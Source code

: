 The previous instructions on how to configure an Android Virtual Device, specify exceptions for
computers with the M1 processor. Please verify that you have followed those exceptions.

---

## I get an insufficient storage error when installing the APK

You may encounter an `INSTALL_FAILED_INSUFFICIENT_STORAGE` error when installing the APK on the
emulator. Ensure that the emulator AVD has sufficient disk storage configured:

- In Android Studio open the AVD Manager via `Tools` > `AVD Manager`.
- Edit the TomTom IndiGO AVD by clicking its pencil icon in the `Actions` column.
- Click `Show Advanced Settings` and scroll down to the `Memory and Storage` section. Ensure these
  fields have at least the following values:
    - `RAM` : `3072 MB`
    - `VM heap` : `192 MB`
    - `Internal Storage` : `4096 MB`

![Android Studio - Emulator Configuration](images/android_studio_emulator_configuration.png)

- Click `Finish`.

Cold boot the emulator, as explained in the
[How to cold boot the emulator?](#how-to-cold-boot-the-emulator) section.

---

◇ ◇ ◇ ◇

→ WHAT IS NEEDED
Say how many lines in the listing above hold "boot". Give the number only.

→ RESULT
2